The police have avoided the worst, but crime is changing and they cannot stand still. 

We will have to wait for the unofficial briefings and the ministerial memoirs to understand what role the tragic events in Paris had on the Chancellor’s decision to sustain the police budget in cash terms and increase it overall by the end of the parliament.  Higher projected tax revenues gave the Chancellor a surprising degree of fiscal flexibility, but the atrocities in Paris certainly pushed questions of policing and security to the top of the political agenda. For a police service expecting anything from a 20 to a 30 per cent cut in funding, fears reinforced by the apparent hard line the Chancellor took over the weekend, this reprieve is an almighty relief.  

So, what was announced?  The overall police budget will be protected in real terms (£900 million more in cash terms) up to 2019/20 with the following important caveats.  First, central government grant to forces will be reduced in cash terms by 2019/20, but forces will be able to bid into a new transformation fund designed to finance moves such as greater collaboration between forces.  In other words there is a cash frozen budget (given important assumptions about council tax) eaten away by inflation and therefore requiring further efficiencies and service redesign.

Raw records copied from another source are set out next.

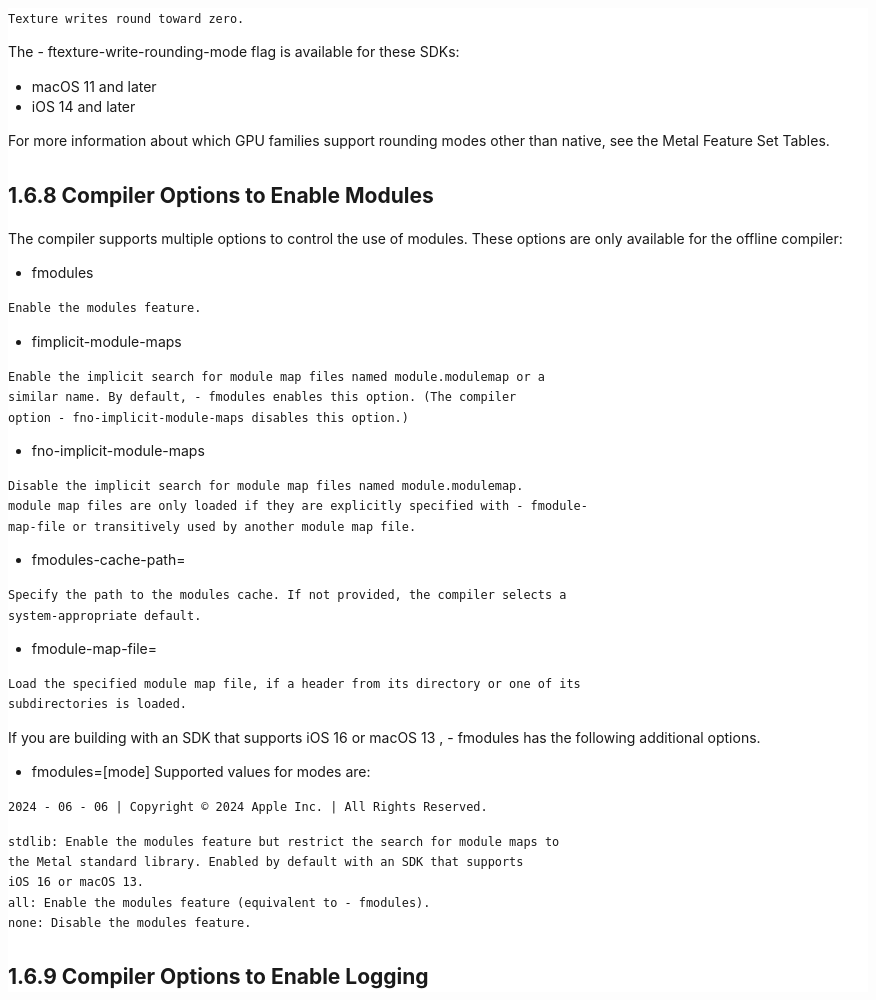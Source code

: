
 ```
```
```
Texture writes round toward zero.
```
The - ftexture-write-rounding-mode flag is available for these SDKs:

- macOS 11 and later
- iOS 14 and later

For more information about which GPU families support rounding modes other than native,
see the Metal Feature Set Tables.

## 1.6.8 Compiler Options to Enable Modules

The compiler supports multiple options to control the use of modules. These options are only
available for the offline compiler:

- fmodules

```
Enable the modules feature.
```
- fimplicit-module-maps

```
Enable the implicit search for module map files named module.modulemap or a
similar name. By default, - fmodules enables this option. (The compiler
option - fno-implicit-module-maps disables this option.)
```
- fno-implicit-module-maps

```
Disable the implicit search for module map files named module.modulemap.
module map files are only loaded if they are explicitly specified with - fmodule-
map-file or transitively used by another module map file.
```
- fmodules-cache-path=<directory>

```
Specify the path to the modules cache. If not provided, the compiler selects a
system-appropriate default.
```
- fmodule-map-file=<file>

```
Load the specified module map file, if a header from its directory or one of its
subdirectories is loaded.
```
If you are building with an SDK that supports iOS 16 or macOS 13 , - fmodules has the
following additional options.

- fmodules=[mode]
    Supported values for modes are:


```
2024 - 06 - 06 | Copyright © 2024 Apple Inc. | All Rights Reserved.
```
```
stdlib: Enable the modules feature but restrict the search for module maps to
the Metal standard library. Enabled by default with an SDK that supports
iOS 16 or macOS 13.
all: Enable the modules feature (equivalent to - fmodules).
none: Disable the modules feature.
```
## 1.6.9 Compiler Options to Enable Logging
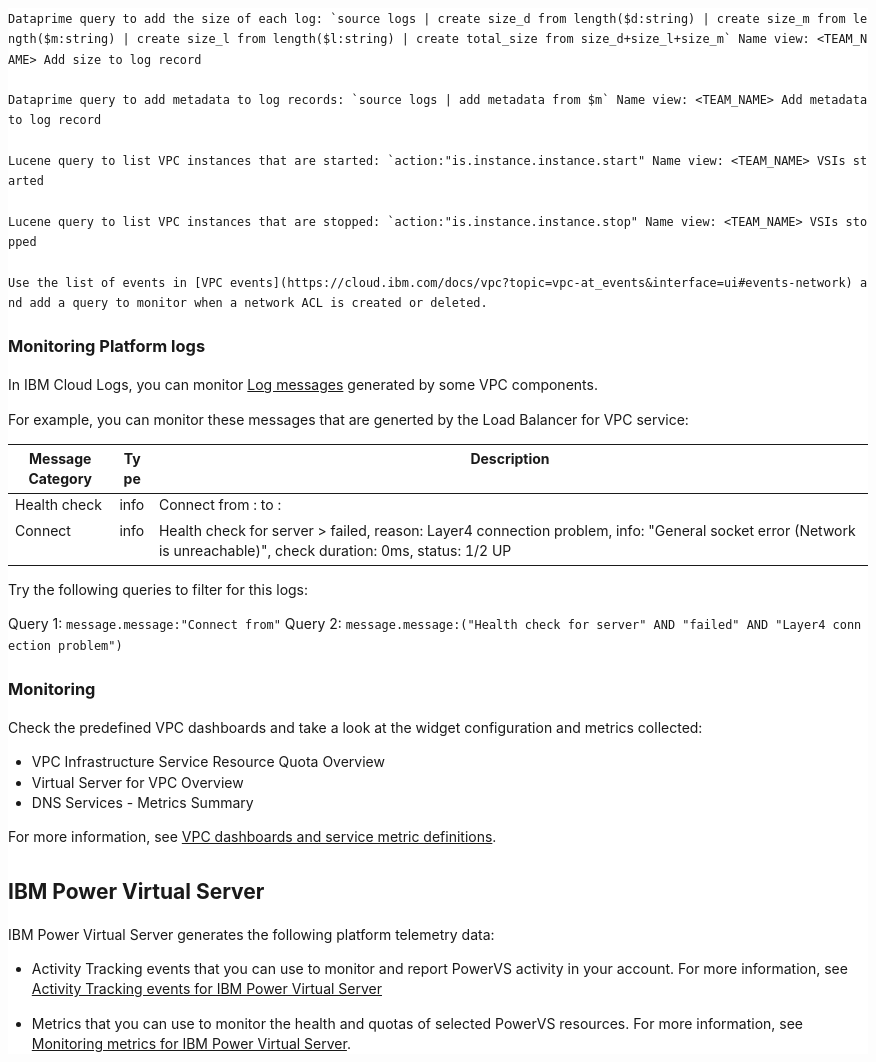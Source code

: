     Dataprime query to add the size of each log: `source logs | create size_d from length($d:string) | create size_m from length($m:string) | create size_l from length($l:string) | create total_size from size_d+size_l+size_m` Name view: <TEAM_NAME> Add size to log record

    Dataprime query to add metadata to log records: `source logs | add metadata from $m` Name view: <TEAM_NAME> Add metadata to log record

    Lucene query to list VPC instances that are started: `action:"is.instance.instance.start" Name view: <TEAM_NAME> VSIs started

    Lucene query to list VPC instances that are stopped: `action:"is.instance.instance.stop" Name view: <TEAM_NAME> VSIs stopped

    Use the list of events in [VPC events](https://cloud.ibm.com/docs/vpc?topic=vpc-at_events&interface=ui#events-network) and add a query to monitor when a network ACL is created or deleted.

### Monitoring Platform logs

In IBM Cloud Logs, you can monitor [Log messages](https://cloud.ibm.com/docs/vpc?topic=vpc-logging&interface=ui#logging_msgs) generated by some VPC components.

For example, you can monitor these messages that are generted by the Load Balancer for VPC service:

| Message Category | Type | Description |
|----------|-------|------|
| Health check	| info	| Connect from <IP>:<PORT> to <IP>:<PORT> |
| Connect |	info	| Health check for server <ID>> failed, reason: Layer4 connection problem, info: "General socket error (Network is unreachable)", check duration: 0ms, status: 1/2 UP |

Try the following queries to filter for this logs:

Query 1: `message.message:"Connect from"`
Query 2: `message.message:("Health check for server" AND "failed" AND "Layer4 connection problem")`


### Monitoring

Check the predefined VPC dashboards and take a look at the widget configuration and metrics collected:

- VPC Infrastructure Service Resource Quota Overview
- Virtual Server for VPC Overview
- DNS Services - Metrics Summary

For more information, see [VPC dashboards and service metric definitions](https://cloud.ibm.com/docs/vpc?topic=vpc-ibm-monitoring&interface=ui#vpc-metric-definitions).



## IBM Power Virtual Server

IBM Power Virtual Server generates the following platform telemetry data:

- Activity Tracking events that you can use to monitor and report PowerVS activity in your account. For more information, see [Activity Tracking events for IBM Power Virtual Server](https://cloud.ibm.com/docs/power-iaas?topic=power-iaas-at-events)

- Metrics that you can use to monitor the health and quotas of selected PowerVS resources. For more information, see [Monitoring metrics for IBM Power Virtual Server](https://cloud.ibm.com/docs/power-iaas?topic=power-iaas-monitor-sysdig).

Second, the flat cash budget for forces assumes increases in the police element of the council tax. Here, there is an interesting new flexibility for Police and Crime Commissioners.  One interpretation is that instead of precept increases being capped at 2%, they will be capped at £12 million, although we need further detail to be certain.  This may mean that forces which currently raise relatively small cash amounts from their precept will be able to raise considerably more if Police and Crime Commissioners have the courage to put up taxes.  

With those caveats, however, this is clearly a much better deal for policing than most commentators (myself included) predicted.  There will be less pressure to reduce officer numbers. Neighbourhood policing, previously under real threat, is likely to remain an important component of the policing model in England and Wales.  This is good news.

However, the police service should not use this financial reprieve as an excuse to duck important reforms.  The reforms that the police have already planned should continue, with any savings reinvested in an improved and more effective service.

It would be a retrograde step for candidates in the 2016 PCC elections to start pledging (as I am certain many will) to ‘protect officer numbers’.  We still need to rebalance the police workforce.   We need more staff with the kind of digital skills required to tackle cybercrime.  We need more crime analysts to help deploy police resources more effectively.  Blanket commitments to maintain officer numbers will get in the way of important reforms.

The argument for inter-force collaboration and, indeed, force mergers does not go away. The new top sliced transformation fund is designed in part to facilitate collaboration, but the fact remains that a 43 force structure no longer makes sense in operational or financial terms.

The police still have to adapt to a changing world. Falling levels of traditional crime and the explosion in online crime, particularly fraud and hacking, means we need an entirely different kind of police service.  Many of the pressures the police experience from non-crime demand will not go away. Big cuts to local government funding and the wider criminal justice system mean we need to reorganise the public service frontline to deal with problems such as high reoffending rates, child safeguarding and rising levels of mental illness.

Before yesterday I thought policing faced an existential moment and I stand by that. While the service has now secured significant financial breathing space, it still needs to adapt to an increasingly complex world.